- [DATA SUPPLIED]:
|---|

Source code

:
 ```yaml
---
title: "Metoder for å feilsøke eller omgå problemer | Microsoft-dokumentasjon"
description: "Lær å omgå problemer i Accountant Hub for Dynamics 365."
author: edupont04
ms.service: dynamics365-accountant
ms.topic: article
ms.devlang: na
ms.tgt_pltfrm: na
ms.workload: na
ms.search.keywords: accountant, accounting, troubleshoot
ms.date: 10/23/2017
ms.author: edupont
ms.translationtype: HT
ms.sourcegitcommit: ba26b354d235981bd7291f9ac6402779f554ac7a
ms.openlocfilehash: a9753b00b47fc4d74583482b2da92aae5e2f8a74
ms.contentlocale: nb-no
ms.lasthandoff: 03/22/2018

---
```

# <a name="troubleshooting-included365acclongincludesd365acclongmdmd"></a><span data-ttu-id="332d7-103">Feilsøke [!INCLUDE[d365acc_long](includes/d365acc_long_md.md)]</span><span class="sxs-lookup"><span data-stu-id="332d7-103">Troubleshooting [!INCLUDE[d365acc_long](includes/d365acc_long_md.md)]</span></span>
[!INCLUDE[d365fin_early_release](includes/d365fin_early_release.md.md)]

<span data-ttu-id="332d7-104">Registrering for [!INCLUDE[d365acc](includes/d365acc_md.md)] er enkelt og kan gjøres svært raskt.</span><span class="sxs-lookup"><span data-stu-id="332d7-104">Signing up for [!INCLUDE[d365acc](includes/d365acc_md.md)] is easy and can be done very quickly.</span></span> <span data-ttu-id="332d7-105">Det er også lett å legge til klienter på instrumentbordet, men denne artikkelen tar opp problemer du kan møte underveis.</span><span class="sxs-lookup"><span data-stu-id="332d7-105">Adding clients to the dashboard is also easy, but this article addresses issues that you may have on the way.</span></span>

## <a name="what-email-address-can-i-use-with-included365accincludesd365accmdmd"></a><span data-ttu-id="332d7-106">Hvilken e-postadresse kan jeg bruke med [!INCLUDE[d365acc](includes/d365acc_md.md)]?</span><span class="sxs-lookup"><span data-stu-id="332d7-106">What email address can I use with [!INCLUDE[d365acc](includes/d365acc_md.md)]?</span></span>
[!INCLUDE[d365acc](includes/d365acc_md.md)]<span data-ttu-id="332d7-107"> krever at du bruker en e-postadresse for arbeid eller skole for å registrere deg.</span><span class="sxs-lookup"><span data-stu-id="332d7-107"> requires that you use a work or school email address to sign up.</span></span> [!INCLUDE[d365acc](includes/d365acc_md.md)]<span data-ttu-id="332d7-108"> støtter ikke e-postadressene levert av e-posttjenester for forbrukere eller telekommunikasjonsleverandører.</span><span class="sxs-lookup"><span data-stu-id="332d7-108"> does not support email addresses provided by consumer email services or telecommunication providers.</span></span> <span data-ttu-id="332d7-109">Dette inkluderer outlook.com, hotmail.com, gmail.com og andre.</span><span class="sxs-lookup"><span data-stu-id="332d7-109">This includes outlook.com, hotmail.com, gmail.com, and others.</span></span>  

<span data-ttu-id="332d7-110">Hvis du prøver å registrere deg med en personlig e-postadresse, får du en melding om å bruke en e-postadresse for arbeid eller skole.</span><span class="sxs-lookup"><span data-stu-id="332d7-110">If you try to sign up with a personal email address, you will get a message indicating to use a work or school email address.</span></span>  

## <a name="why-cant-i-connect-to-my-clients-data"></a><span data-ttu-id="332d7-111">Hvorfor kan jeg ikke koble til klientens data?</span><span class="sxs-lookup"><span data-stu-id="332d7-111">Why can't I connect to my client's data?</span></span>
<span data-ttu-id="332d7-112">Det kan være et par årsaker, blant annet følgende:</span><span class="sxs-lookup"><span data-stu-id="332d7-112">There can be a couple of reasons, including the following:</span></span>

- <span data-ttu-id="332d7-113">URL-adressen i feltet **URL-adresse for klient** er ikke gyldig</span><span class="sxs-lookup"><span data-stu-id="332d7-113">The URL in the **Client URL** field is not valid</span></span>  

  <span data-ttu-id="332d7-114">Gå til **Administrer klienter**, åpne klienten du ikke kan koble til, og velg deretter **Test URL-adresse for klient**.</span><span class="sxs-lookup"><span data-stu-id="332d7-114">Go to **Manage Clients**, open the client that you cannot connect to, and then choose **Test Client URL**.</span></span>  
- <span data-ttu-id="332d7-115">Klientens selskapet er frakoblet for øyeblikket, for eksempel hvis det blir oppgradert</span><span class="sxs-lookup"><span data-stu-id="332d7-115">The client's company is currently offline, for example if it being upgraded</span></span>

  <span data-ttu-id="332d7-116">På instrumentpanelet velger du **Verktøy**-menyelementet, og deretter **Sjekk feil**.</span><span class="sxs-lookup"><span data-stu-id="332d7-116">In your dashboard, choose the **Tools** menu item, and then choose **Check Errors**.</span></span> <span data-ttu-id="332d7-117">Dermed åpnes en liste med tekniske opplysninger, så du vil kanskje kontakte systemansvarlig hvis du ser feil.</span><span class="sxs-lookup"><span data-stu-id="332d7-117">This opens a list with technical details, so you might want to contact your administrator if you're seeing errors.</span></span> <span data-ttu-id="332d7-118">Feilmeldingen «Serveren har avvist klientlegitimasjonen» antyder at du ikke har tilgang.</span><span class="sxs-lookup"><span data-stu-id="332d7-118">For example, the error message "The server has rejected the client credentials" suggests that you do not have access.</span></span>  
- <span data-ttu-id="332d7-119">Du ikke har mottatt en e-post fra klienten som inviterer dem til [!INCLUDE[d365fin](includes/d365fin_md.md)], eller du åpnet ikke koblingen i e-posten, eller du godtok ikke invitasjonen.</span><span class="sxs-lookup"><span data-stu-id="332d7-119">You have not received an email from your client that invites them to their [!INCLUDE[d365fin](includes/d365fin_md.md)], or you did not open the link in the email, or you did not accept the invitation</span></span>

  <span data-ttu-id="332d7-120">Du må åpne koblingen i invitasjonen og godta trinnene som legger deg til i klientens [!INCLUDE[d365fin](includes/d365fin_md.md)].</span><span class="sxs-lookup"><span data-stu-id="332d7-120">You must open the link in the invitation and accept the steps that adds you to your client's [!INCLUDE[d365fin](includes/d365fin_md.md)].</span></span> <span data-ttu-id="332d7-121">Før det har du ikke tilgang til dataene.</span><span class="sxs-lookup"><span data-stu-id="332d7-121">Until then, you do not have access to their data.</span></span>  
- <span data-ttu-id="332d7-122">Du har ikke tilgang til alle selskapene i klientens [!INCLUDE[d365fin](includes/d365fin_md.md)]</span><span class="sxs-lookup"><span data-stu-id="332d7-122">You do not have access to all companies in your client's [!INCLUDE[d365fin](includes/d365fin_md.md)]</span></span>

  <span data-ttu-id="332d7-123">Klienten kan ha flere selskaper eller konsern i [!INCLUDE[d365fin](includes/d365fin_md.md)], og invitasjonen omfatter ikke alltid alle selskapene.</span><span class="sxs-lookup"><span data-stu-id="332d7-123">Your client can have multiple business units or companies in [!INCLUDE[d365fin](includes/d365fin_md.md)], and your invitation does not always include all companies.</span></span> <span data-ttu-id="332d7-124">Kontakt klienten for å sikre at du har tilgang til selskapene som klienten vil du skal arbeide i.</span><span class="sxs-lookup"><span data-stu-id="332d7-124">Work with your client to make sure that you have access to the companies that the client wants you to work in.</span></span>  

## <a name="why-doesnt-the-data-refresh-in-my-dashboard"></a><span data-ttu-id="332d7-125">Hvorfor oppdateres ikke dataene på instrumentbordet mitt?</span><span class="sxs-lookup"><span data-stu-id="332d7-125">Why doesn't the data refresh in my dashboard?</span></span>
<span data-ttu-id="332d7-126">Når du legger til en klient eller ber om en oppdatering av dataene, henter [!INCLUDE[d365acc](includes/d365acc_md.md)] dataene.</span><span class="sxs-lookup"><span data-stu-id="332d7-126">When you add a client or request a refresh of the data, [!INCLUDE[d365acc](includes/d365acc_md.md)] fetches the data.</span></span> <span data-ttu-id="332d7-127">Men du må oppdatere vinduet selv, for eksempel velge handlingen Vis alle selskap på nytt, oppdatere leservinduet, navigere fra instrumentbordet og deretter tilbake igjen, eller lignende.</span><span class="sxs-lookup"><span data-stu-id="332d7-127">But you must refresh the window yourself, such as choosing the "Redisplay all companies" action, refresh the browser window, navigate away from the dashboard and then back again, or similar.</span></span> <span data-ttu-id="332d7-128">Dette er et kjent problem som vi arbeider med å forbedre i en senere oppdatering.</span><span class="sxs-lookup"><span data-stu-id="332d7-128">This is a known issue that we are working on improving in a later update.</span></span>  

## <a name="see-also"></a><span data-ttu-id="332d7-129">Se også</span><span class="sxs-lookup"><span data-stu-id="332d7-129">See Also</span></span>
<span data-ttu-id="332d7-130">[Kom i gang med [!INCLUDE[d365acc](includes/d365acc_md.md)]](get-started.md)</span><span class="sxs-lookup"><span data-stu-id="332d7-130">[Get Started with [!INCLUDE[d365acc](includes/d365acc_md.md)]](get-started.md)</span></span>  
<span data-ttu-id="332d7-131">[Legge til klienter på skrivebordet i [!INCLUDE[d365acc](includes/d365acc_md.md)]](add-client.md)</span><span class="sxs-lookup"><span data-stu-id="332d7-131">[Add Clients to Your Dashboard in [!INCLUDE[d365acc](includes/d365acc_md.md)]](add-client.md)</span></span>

|---|

- [PROBLEM TO SOLVE]: Reply with one number, the count of lines in the records that include the word "omgå".

- [TASK OUTPUT]: 2